Davidic Grit

rembrandt-return-of-the-prodigal-son1“Have mercy on me, O God,
according to your unfailing love;
according to your great compassion
blot out my transgressions.” -Ps. 51.1

 The man who comes to the truest consciousness of his own depravity will be the one to cry out from the deepest place for a total cleansing from God. David the King and psalmist of Judah, after a massive moral collapse, was faced with the word of the prophet Nathan, and the depth of conviction was such that it resulted in a cry for mercy that brought down a speedy answer from heaven. Isn’t the grit of David remarkable? Isn’t it noteworthy how he responds and returns so wholeheartedly? 

We tend to fall into one of two traps when our faults are pointed out. On the one hand, we are overcome with embarrassment and shame, and go through extended cycles of remorse and condemnation, wondering how sorry we must feel before the Lord will actually extend mercy to us. On the other hand, we stick our chests out in denial or defense, accusing the bringer of the word of some fault of his own in hopes of shirking our own responsibility before God.

David had a remarkable gift. He had a positive audacity, a repentant grit, and I’m convinced that it had to do with his own deep-seated consciousness that as a man, he could produce nothing without heavenly aid.

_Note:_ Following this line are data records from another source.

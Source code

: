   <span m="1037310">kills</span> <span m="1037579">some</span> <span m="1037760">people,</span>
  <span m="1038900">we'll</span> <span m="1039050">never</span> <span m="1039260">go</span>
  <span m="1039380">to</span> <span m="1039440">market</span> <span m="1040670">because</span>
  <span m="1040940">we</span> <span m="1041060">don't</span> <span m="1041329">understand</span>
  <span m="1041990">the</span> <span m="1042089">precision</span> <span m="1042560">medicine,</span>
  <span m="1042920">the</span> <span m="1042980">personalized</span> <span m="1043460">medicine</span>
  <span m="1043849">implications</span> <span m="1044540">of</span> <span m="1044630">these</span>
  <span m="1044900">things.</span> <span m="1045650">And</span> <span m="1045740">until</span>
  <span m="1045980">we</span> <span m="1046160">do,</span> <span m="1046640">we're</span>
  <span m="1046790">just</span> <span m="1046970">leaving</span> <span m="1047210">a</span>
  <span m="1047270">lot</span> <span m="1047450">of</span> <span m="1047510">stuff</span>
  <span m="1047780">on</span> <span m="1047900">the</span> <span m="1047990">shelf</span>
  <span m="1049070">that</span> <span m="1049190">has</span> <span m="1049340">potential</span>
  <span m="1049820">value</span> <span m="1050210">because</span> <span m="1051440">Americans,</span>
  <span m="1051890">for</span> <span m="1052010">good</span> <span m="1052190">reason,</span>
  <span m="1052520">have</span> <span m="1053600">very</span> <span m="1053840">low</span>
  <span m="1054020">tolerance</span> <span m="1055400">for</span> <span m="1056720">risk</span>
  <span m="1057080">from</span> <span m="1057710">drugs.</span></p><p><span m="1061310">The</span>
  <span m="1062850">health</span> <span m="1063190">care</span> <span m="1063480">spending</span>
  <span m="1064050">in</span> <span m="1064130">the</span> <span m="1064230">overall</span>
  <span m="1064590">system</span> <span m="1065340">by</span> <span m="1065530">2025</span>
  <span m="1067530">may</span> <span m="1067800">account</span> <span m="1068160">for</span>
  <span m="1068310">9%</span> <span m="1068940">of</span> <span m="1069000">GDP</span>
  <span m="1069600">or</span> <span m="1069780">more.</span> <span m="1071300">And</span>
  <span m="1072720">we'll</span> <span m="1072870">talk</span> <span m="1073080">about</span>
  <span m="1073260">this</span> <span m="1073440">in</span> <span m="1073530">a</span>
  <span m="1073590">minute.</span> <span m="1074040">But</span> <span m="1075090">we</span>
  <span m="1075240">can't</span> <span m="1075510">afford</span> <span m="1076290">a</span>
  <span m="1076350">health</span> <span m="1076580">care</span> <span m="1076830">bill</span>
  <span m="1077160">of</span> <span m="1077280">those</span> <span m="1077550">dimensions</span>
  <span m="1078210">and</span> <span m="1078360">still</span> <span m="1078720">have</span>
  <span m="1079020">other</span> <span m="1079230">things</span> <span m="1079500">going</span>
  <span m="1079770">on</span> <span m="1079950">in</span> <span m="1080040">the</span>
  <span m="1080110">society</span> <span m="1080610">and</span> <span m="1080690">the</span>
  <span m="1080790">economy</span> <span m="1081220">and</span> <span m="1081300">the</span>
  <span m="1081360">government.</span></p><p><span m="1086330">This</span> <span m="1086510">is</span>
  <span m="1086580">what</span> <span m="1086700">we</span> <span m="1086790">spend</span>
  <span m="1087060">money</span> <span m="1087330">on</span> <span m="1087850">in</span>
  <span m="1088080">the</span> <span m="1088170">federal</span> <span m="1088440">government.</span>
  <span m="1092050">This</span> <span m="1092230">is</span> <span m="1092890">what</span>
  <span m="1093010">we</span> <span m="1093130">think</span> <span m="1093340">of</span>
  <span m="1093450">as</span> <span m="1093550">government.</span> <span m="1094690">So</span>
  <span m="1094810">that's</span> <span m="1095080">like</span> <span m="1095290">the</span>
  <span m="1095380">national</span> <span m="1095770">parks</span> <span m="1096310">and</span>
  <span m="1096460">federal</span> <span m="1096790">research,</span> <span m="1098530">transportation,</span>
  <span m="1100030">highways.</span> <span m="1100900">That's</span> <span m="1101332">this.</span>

Spurgeon writes of David in this event:

My revolts, my excesses, are all recorded against me; but, Lord erase the lines. Draw thy pen through the register. Obliterate the record, though now it seems engraven in the rock for ever; many strokes of thy mercy may be needed, to cut out the deep inscription, but then thou hast a multitude of mercies, and therefore, I beseech thee, erase my sins.

…. The hypocrite is content if his garments be washed; but the true suppliant cries, “wash me.” The careless soul is content with a nominal cleansing, but the truly-awakened conscience desires a real and practical washing, and that of a most complete and efficient kind. “Wash me throughly from mine iniquity.” 

(Charles Spurgeon, A Treasury of David; on Ch. 51, p. 450; Funk & Wagnalls Co., 1881)

David was deceived and in grave error in the committing of particular sins, and there was a haze over his heart. The prophet came and seared the veil with a burning sword, declaring “You are the man!” (2 Sam. 12) 

David heard the convicting word about his sins, but he heard something further and deeper than that. We could say that in his inner-ear he heard the prophet declare, “You are man.” In other words, not only are you the one who has committed offenses against God, but you are dust, your life is a vapor, and unless you cry out from that place, you may have your reputation restored among men, but you will not know the joy of My salvation.

Rather than tucking tail and running in light of this revelation, he faced the One he had sinned against. “Against You and You only have I sinned…” Rather than looking for prosperity in his political career or hoping for a restored reputation, he cried out for a cleansing of the deepest kind. 

The guilt is intolerable; it must not only be softened and diminished but must be eliminated completely: blotted out, washed away, made to disappear from the sight of God. The petitioner knows “that the removal of this intolerable thing cannot be his own work but only God’s: a divine blotting out, cleansing, and washing away…” (K. Barth, CD 4/1, 579)

(PSALMS 1-59: A Continental Commentary, Hans Joachim-Kraus; Fortress Press, p. 502)

David was not content with a surface brushing. He cried out for a new heart, his spirit had been broken, and he knew that from that place of true contrition, God would not despise Him. 

David experienced the Gospel before the apostles ever declared it. David experienced the cross before it had been preached. His was not a desire to have embarrassment removed or his name held high, it was a gut-cry for redemption, and he knew that he would be met with mercy in that cry, for the God to whom he turned is the One who desires ultimate restoration. 

One of my friends once said, “If you haven’t cried out about being a man, you’ve yet to cry out.” 

May we come into this Davidic grit, this grace to turn quickly to the God of mercy, to lean entirely into His heart, and to be transformed and made true “in the innermost parts.”